Algunos juegos infantiles nos pusieron por primera vez sobre la mesa el sentido de la palabra verdad. El que más recuerdo es la verdad o se atreve, reconocido en otros lados como verdad o truco o verdad o reto. Este último es incluso el título de una pésima película de terror.
El juego consistía en escoger entre decir una verdad, ante los ojos de un juzgado de curiosos, o usar el atrevimiento para protegerse de la verdad no dicha.

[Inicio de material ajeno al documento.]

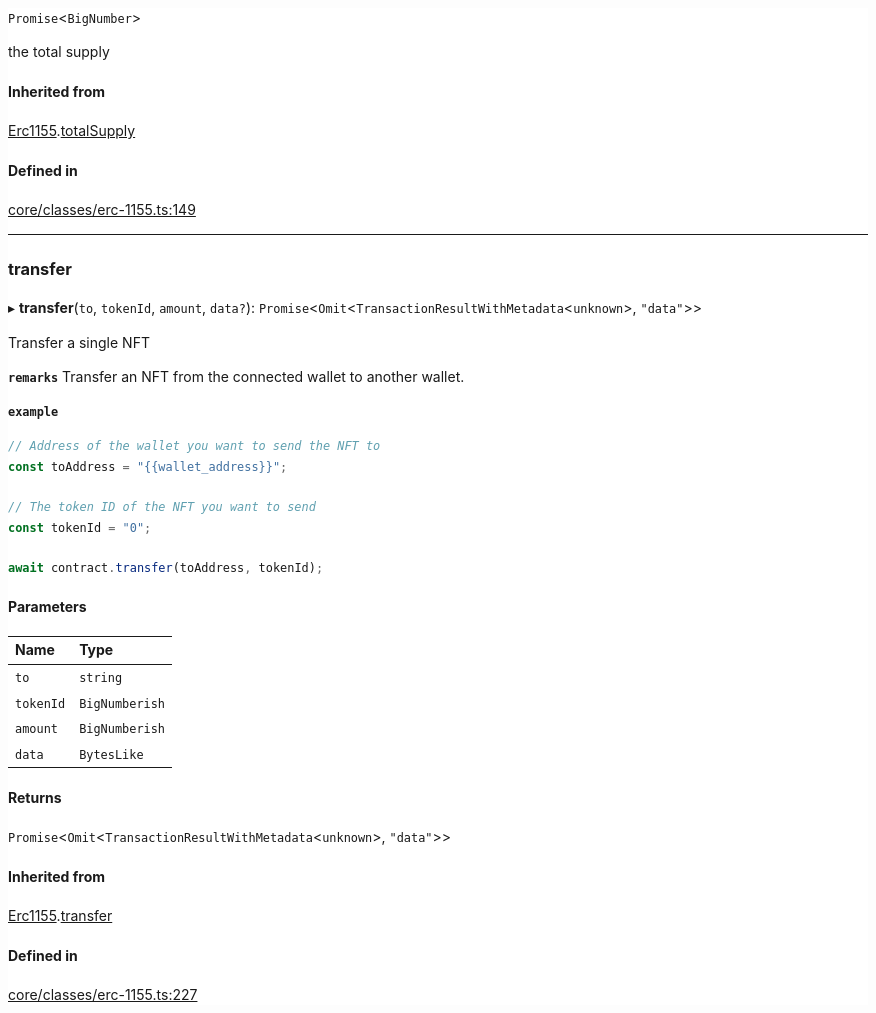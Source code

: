`Promise`<`BigNumber`\>

the total supply

#### Inherited from

[Erc1155](Erc1155.md).[totalSupply](Erc1155.md#totalsupply)

#### Defined in

[core/classes/erc-1155.ts:149](https://github.com/nftlabs/nftlabs-sdk-ts/blob/2a7690c/src/core/classes/erc-1155.ts#L149)

___

### transfer

▸ **transfer**(`to`, `tokenId`, `amount`, `data?`): `Promise`<`Omit`<`TransactionResultWithMetadata`<`unknown`\>, ``"data"``\>\>

Transfer a single NFT

**`remarks`** Transfer an NFT from the connected wallet to another wallet.

**`example`**
```javascript
// Address of the wallet you want to send the NFT to
const toAddress = "{{wallet_address}}";

// The token ID of the NFT you want to send
const tokenId = "0";

await contract.transfer(toAddress, tokenId);
```

#### Parameters

| Name | Type |
| :------ | :------ |
| `to` | `string` |
| `tokenId` | `BigNumberish` |
| `amount` | `BigNumberish` |
| `data` | `BytesLike` |

#### Returns

`Promise`<`Omit`<`TransactionResultWithMetadata`<`unknown`\>, ``"data"``\>\>

#### Inherited from

[Erc1155](Erc1155.md).[transfer](Erc1155.md#transfer)

#### Defined in

[core/classes/erc-1155.ts:227](https://github.com/nftlabs/nftlabs-sdk-ts/blob/2a7690c/src/core/classes/erc-1155.ts#L227)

Fueron muchas las verdades que este juego me arrancó de niña. La de los besos no dados, los viajes no hechos y los libros leídos. También unos cuantos bofetones, atrevimientos a los que era necesario sucumbir para proteger algún secreto o alguna identidad. Muchas fueron las verdades y pocos los atrevimientos. Siempre he sido cobarde.
Pienso en ese juego en días donde el heroísmo triunfa sobre la verdad. Ahora los juegos no se centran en desvelar lo velado, sino en demostrar ante la muchedumbre que somos muy capaces, que podemos decirle lo que pensamos al que sea en su cara y en discernir en público esperando los halagos de aquellos que piensan como nosotros, también los rechazos porque creemos que eso nos hace más fuertes e independientes.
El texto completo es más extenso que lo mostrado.